**ACTIVITY:**
Begin at the line bearing "懇親会は別となっています。". Transcribe it and all subsequent lines of the material below exactly, and nothing more.

- Opening Delimiter -

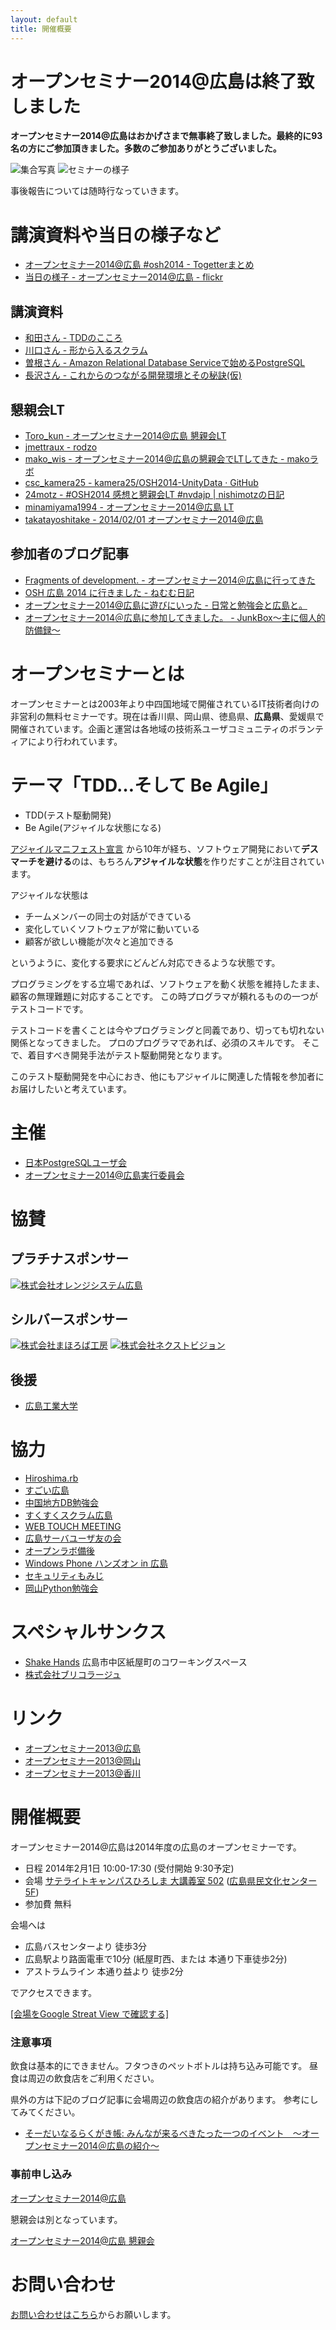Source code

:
 ```yaml
---
layout: default
title: 開催概要
---
```


# オープンセミナー2014@広島は終了致しました

**オープンセミナー2014@広島はおかげさまで無事終了致しました。最終的に93名の方にご参加頂きました。多数のご参加ありがとうございました。**

![集合写真](/images/report1.jpg)
![セミナーの様子](/images/report2.jpg)

事後報告については随時行なっていきます。


# 講演資料や当日の様子など

* [オープンセミナー2014@広島 #osh2014 - Togetterまとめ](http://togetter.com/li/623299)
* [当日の様子 - オープンセミナー2014@広島 - flickr](http://www.flickr.com/photos/toro_kun/sets/72157640500279335/)

## 講演資料

* [和田さん - TDDのこころ](http://www.slideshare.net/t_wada/osh2014-sprit-of-tdd)
* [川口さん - 形から入るスクラム](http://www.slideshare.net/ducky19999/osh2014-kawaguhi)
* [曽根さん - Amazon Relational Database Serviceで始めるPostgreSQL](http://soudai1025.blogspot.jp/2014/02/2014.html)
* [長沢さん - これからのつながる開発環境とその秘訣(仮)](http://re-workstyle.com/articles/open-seminar-hiroshima-2014/)

## 懇親会LT

* [Toro_kun - オープンセミナー2014@広島 懇親会LT](http://www.slideshare.net/KzMatsubara/2014-lt-30697565)
* [jmettraux - rodzo](http://snap.lambda.io/hos/slides/0.html)
* [mako_wis - オープンセミナー2014@広島の懇親会でLTしてきた - makoラボ](http://mako-wis.hatenablog.com/entry/2014/02/01/234927)
* [csc_kamera25 - kamera25/OSH2014-UnityData · GitHub](https://github.com/kamera25/OSH2014-UnityData)
* [24motz - #OSH2014 感想と懇親会LT #nvdajp | nishimotzの日記](http://d.nishimotz.com/archives/1664)
* [minamiyama1994 - オープンセミナー2014@広島 LT](http://www.slideshare.net/masakazuminamiyama/2014-lt)
* [takatayoshitake - 2014/02/01 オープンセミナー2014@広島](http://tkt-study.tumblr.com/post/75326130862/20140201-osh2014)

## 参加者のブログ記事

* [Fragments of development. - オープンセミナー2014＠広島に行ってきた](http://ykumano.tumblr.com/post/75470245706/2014)
* [OSH 広島 2014 に行きました - ねむむ日記](http://nemumu.hateblo.jp/entry/2014/02/02/035033)
* [オープンセミナー2014@広島に遊びにいった - 日常と勉強会と広島と。](http://eielh-life.tumblr.com/post/75265845130/2014)
* [オープンセミナー2014＠広島に参加してきました。 - JunkBox～主に個人的防備録～](http://akira-junkbox.blogspot.jp/2014/02/2014.html)


# オープンセミナーとは

オープンセミナーとは2003年より中四国地域で開催されているIT技術者向けの非営利の無料セミナーです。現在は香川県、岡山県、徳島県、**広島県**、愛媛県で開催されています。企画と運営は各地域の技術系ユーザコミュニティのボランティアにより行われています。


# テーマ「TDD…そして Be Agile」

* TDD(テスト駆動開発)
* Be Agile(アジャイルな状態になる)

[アジャイルマニフェスト宣言](http://agilemanifesto.org/iso/ja/) から10年が経ち、ソフトウェア開発において**デスマーチを避ける**のは、もちろん**アジャイルな状態**を作りだすことが注目されています。

アジャイルな状態は

* チームメンバーの同士の対話ができている
* 変化していくソフトウェアが常に動いている
* 顧客が欲しい機能が次々と追加できる

というように、変化する要求にどんどん対応できるような状態です。

プログラミングをする立場であれば、ソフトウェアを動く状態を維持したまま、顧客の無理難題に対応することです。
この時プログラマが頼れるものの一つがテストコードです。

テストコードを書くことは今やプログラミングと同義であり、切っても切れない関係となってきました。
プロのプログラマであれば、必須のスキルです。
そこで、着目すべき開発手法がテスト駆動開発となります。

このテスト駆動開発を中心におき、他にもアジャイルに関連した情報を参加者にお届けしたいと考えています。


# 主催

* [日本PostgreSQLユーザ会](http://www.postgresql.jp/)
* [オープンセミナー2014@広島実行委員会](http://osh-2014.github.io/members.html)


# 協賛

## プラチナスポンサー

[![株式会社オレンジシステム広島](http://osh-2014.github.io/images/orange_468.png)](http://www.orange.co.jp)


## シルバースポンサー

[![株式会社まほろば工房](http://osh-2014.github.io/images/mahoroba_234.png)](http://www.ate-mahoroba.jp/)
[![株式会社ネクストビジョン](http://osh-2014.github.io/images/nextvision_234.png)](http://www.nextvision.co.jp/)


## 後援

* [広島工業大学](http://www.it-hiroshima.ac.jp)


# 協力

* [Hiroshima.rb](http://hiroshimarb.github.io/)
* [すごい広島](http://great-h.github.io/)
* [中国地方DB勉強会](http://dbstudychugoku.github.io/)
* [すくすくスクラム広島](https://www.facebook.com/Sukusuku.Scrum.Hiroshima?fref=ts)
* [WEB TOUCH MEETING](http://webtouchmeeting.com/)
* [広島サーバユーザ友の会](http://server-h.github.io/)
* [オープンラボ備後](https://sites.google.com/site/openlabbingo/)
* [Windows Phone ハンズオン in 広島](https://www.facebook.com/groups/273162962715808/)
* [セキュリティもみじ](http://d.hatena.ne.jp/sec-momiji/)
* [岡山Python勉強会](http://okapython.doorkeeper.jp/)


# スペシャルサンクス

* [Shake Hands](http://www.shakehands.jp/) 広島市中区紙屋町のコワーキングスペース
* [株式会社ブリコラージュ](http://www.bric.jp/)


# リンク

* [オープンセミナー2013@広島](http://osh-web.github.com/)
* [オープンセミナー2013@岡山](http://openseminar.okaya.ma/2013/)
* [オープンセミナー2013@香川](http://atnd.org/events/40654)


# 開催概要

オープンセミナー2014@広島は2014年度の広島のオープンセミナーです。

* 日程 2014年2月1日 10:00-17:30 (受付開始 9:30予定)
* 会場 [サテライトキャンパスひろしま 大講義室 502](http://www.pu-hiroshima.ac.jp/site/satellite/introduction.html) ([広島県民文化センター 5F](http://www.rcchall.jp/bunkac/html/access/index.html))
* 参加費 無料

会場へは

* 広島バスセンターより 徒歩3分
* 広島駅より路面電車で10分 (紙屋町西、または 本通り下車徒歩2分)
* アストラムライン 本通り益より 徒歩2分

でアクセスできます。

[\[会場をGoogle Streat View で確認する\]](https://maps.google.com/maps?q=%E5%BA%83%E5%B3%B6%E5%B8%82%E4%B8%AD%E5%8C%BA%E5%A4%A7%E6%89%8B%E7%94%BA+1+%E4%B8%81%E7%9B%AE+5-3&ie=UTF8&ll=34.394357,132.456&spn=0.021956,0.019934&hnear=%E6%97%A5%E6%9C%AC,+%E5%BA%83%E5%B3%B6%E7%9C%8C%E5%BA%83%E5%B3%B6%E5%B8%82%E4%B8%AD%E5%8C%BA%E5%A4%A7%E6%89%8B%E7%94%BA%EF%BC%91%E4%B8%81%E7%9B%AE%EF%BC%95%E2%88%92%EF%BC%93&t=m&z=16&layer=c&cbll=34.394451,132.456042&panoid=izf3XJ8gK8qM9lUWTX7h_w&cbp=12,287.22,,0,-14.94)

### 注意事項

飲食は基本的にできません。フタつきのペットボトルは持ち込み可能です。
昼食は周辺の飲食店をご利用ください。

県外の方は下記のブログ記事に会場周辺の飲食店の紹介があります。
参考にしてみてください。

* [そーだいなるらくがき帳: みんなが来るべきたった一つのイベント　～オープンセミナー2014＠広島の紹介～](http://soudai1025.blogspot.jp/2013/12/osh2014.html)

### 事前申し込み

<a href="http://osh-web.doorkeeper.jp/events/7534" class="doorkeeper-registration-widget" data-width="540">オープンセミナー2014@広島</a>

懇親会は別となっています。

<a href="http://osh-web.doorkeeper.jp/events/7544" class="doorkeeper-registration-widget" data-width="540">オープンセミナー2014@広島 懇親会</a>
<script src="http://widgets.doorkeeper.jp/w/widget.js" type="text/javascript"></script>


# お問い合わせ

<a class="button" href="http://osh-web.doorkeeper.jp/contact/new">お問い合わせはこちら</a>からお願いします。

- Closing Delimiter -

**WRITTEN ANSWER:**
懇親会は別となっています。

<a href="http://osh-web.doorkeeper.jp/events/7544" class="doorkeeper-registration-widget" data-width="540">オープンセミナー2014@広島 懇親会</a>
<script src="http://widgets.doorkeeper.jp/w/widget.js" type="text/javascript"></script>


# お問い合わせ

<a class="button" href="http://osh-web.doorkeeper.jp/contact/new">お問い合わせはこちら</a>からお願いします。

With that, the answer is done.